Should anyone need me, I’ll be scribbling with a black crayon, practicing my book-signing moves.

Not.

Silver Lining

Whoa.
Just was jolted out of my whining, sneezing, wheezing state by opening the mail.

Some karmic comebacks going on here. After such an awful weekend, today I just felt like I wanted to be able to limit my drug intake (to one per four hours per drug), and stop cursing all blooming trees (Junipers? I’m talking to you.) and maybe clear the cotton out of my brain and perhaps still the tremors in my hands long enough to write. Instead, I hear not just good news, but great news — many of the books I loved were voted on and honored — Hattie and Rules and The Book Thief were Newbery Honors, and a Printz Award went to American Born Chinese! — which raises the bar for not only graphic novels, but cultural awareness in novels in general, and promotes being who you are in a funny, thoughtful and really well-drawn way.
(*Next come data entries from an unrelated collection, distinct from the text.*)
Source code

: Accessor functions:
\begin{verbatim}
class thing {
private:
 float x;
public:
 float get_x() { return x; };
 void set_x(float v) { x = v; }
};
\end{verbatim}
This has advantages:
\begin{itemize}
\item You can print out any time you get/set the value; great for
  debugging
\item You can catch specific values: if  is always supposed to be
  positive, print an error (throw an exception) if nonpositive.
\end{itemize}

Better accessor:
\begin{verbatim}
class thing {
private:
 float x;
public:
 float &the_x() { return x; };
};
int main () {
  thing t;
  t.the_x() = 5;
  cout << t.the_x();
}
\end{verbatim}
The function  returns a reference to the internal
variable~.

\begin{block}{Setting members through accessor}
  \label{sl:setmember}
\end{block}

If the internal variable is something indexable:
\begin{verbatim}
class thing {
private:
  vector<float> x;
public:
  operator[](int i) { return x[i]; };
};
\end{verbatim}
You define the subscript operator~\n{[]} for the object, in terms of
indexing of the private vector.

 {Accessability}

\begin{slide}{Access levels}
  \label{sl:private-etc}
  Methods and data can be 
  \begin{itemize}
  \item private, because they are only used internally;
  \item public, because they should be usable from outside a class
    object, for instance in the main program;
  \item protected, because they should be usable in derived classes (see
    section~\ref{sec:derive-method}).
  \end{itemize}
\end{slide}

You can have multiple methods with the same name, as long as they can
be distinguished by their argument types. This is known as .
A further honor went to John Green’s stylishly jacketed An Abundance of Katherines, which is a book I really liked a whole lot. It’s indescribable, and if you haven’t read it yet, do. (I can’t wait to dig into the works of the other honorees and winners, some of which I had never heard of previously!)

Though I was quite pleased for the success of these books, it was a busy weekend filled with unpleasant hives and equally unpleasant people, so my Monday has been spent avoiding sharp edges and loud words. When I picked up my mail, I was a little nonplussed. A big envelope… what now? And then I opened it and read the words:

Random House Children’s Books

AGREEMENT made this___ day of ____2007, between TadMack (“Author”) and Random House Children’s Books, a Division of Random House (“Publisher”); The parties to this Agreement wish to publish and have published a certain work (the “Work”) provisionally entitled…

And then suddenly, my evening sort of took a turn for the better.